3.4. Detection of Major Driver Mutations

Next, we assessed the efficacy of liquid biopsy in detecting clinically significant KRAS and EGFR variants, which are the primary NSCLC driver genes in our study cohort. We analyzed cfDNA and tissue DNA to determine the sensitivity of variant detection for these important driver genes from selected lung adenocarcinoma cases. KRAS mutations were present in tumor tissues from 12 (46%) stage I, 27 (73%) stage II, and 24 (53%) stage III cases in the study cohort. Similarly, clinically important EGFR variants were present in tumor tissues from 14 (54%) stage I, 9 (24%) stage II, 5 (11%) stage III, and 5 (55%) stage IV cases in the cohort. Among them, EGFR Exon 19 deletions (n = 21) and L858R mutations (n = 10) (including one case with both Exon 19 deletion and L858R) were the most common clinically significant EGFR variants present in the cohort. None of the KRAS or EGFR variants identified in stage I tumors were detected in plasma. The concordance of detection between cfDNA and tissue DNA for KRAS mutations was 22% (6/27) in stage II and 46% (11/24) in stage III (Figure 2D). None of the stage IV cases available in our cohort had KRAS mutations identified from tissue or plasma analysis. Concordance of detection for clinically important EGFR variants between cfDNA and tumor DNA in stage II cases was 11% (1/9 cases) and 80% in both stage III (4/5) and stage IV (4/5) cases (Figure 2E). These data demonstrate that clinically important lung cancer driver mutations could be detected by liquid biopsy in most stage III and IV cases.
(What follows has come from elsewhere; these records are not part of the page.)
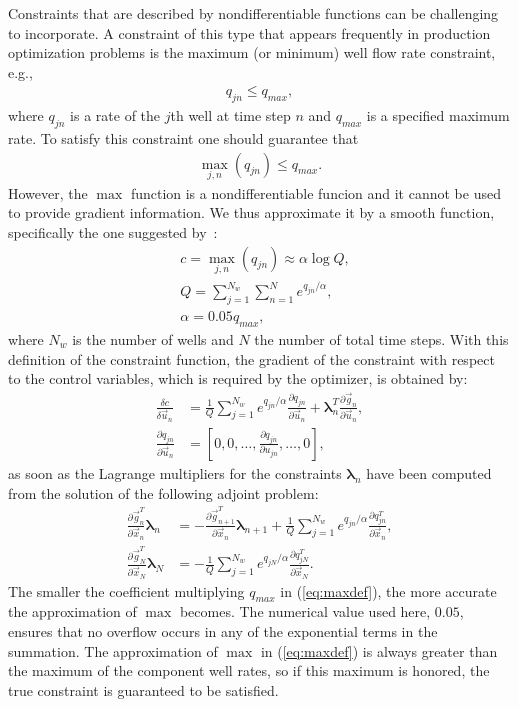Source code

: \documentclass[twocolumn,numbook]{svjour3}          %
\newcommand{\pder}[2]{\frac{\partial #1}{\partial #2}}
\def\u{{\vec u}}
\def\x{{\vec x}}
\def\p{{\vec{g}}}
\def\blambda{{\pmb{\lambda}}}%
\begin{document}
Constraints that are described by nondifferentiable functions can be challenging
to incorporate. A constraint of this type that appears frequently in production
optimization problems is the maximum (or minimum) well flow rate constraint,
e.g.,
%
\begin{align}
q_{jn} \leq q_{max},
\end{align}
%
where $q_{jn}$ is a rate of the $j$th well at time step $n$ and $q_{max}$ is a specified maximum rate.
To satisfy this constraint one should guarantee that
\begin{align}
\max_{j,n}{(q_{jn})} \leq q_{max}.
\end{align}
However, the $\max$ function is a nondifferentiable funcion 
and it cannot be used to provide
gradient information.  We thus approximate it by a smooth
function, specifically the one suggested by~\cite{Bertsekas}:
%
\begin{align} \label{eq:maxdef} &c = \max_{j,n}(q_{jn}) \approx \alpha
\log{Q}, \nonumber \\
&Q = \sum_{j=1}^{N_w}\sum_{n=1}^{N} e^{q_{jn}/\alpha}, \\ 
&\alpha = 0.05 q_{max}, \end{align}
%
where $N_w$ is the number of wells and $N$ the number of total time steps. 
With this definition of the constraint
function, the gradient of the constraint with respect to the control variables,
  which is required by the optimizer, is obtained by:
\begin{align} \label{eq:constraintGradient} \frac{\delta c}{\delta \u_n} &=
\frac{1}{Q}\sum_{j=1}^{N_w} e^{q_{jn}/\alpha} \pder{q_{jn}}{\u_n} +\blambda^T_n\pder{\p_n}{\u_n},  
\nonumber \\
\pder{q_{jn}}{\u_{n}} &= \left [ 0, 0, \ldots, \pder{q_{jn}}{u_{jn}}, \ldots, 0 \right ],
\end{align}
%
as soon as the Lagrange multipliers for the constraints $\blambda_n$ have been
computed from the solution of the following adjoint problem:
  \begin{align}
\label{eq:discreteODEConstraints}
 \pder{\p_n^T}{\x_n}  \blambda_n &= -
\pder{\p_{n+1}^T}{\x_n} \blambda_{n+1} + 
\frac{1}{Q}\sum_{j=1}^{N_w} e^{q_{jn}/\alpha} \pder{q^T_{jn}}{\x_n}, 
\\
\label{eq:discreteBCConstraints}
\pder{\p_N^T}{\x_N} \blambda_N &= -
\frac{1}{Q}\sum_{j=1}^{N_w} e^{q_{jN}/\alpha} \pder{q^T_{jN}}{\x_N}.
\end{align}
The smaller the coefficient multiplying $q_{max}$ in (\ref{eq:maxdef}), the more accurate the
approximation of $\max$ becomes. The numerical value used here, $0.05$, ensures
that no overflow occurs in any of the exponential terms in the summation. The
approximation of $\max$ in (\ref{eq:maxdef}) is always greater than the maximum
of the component well rates, so if this maximum is honored, the true constraint
is guaranteed to be satisfied.
\end{document}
Importantly, all EGFR indel variants detected from plasma (n = 6, from stage II-IV) were concordant with the matching tumor tissues. TP53 mutation, along with EGFR Exon 19 deletion, was identified in the cfDNA of one case in both stage II (concordant for both EGFR Exon 19 deletion and TP53 mutation) and stage III (concordant for EGFR Exon 19 deletion only) cohorts. Furthermore, a combination of TP53 and KRAS G12X was identified in cfDNA from one stage II case (concordant for both TP53 and KRAS mutations) and six stage III cases (four cases concordant for both TP53 and KRAS mutations and two cases concordant for KRAS mutation only).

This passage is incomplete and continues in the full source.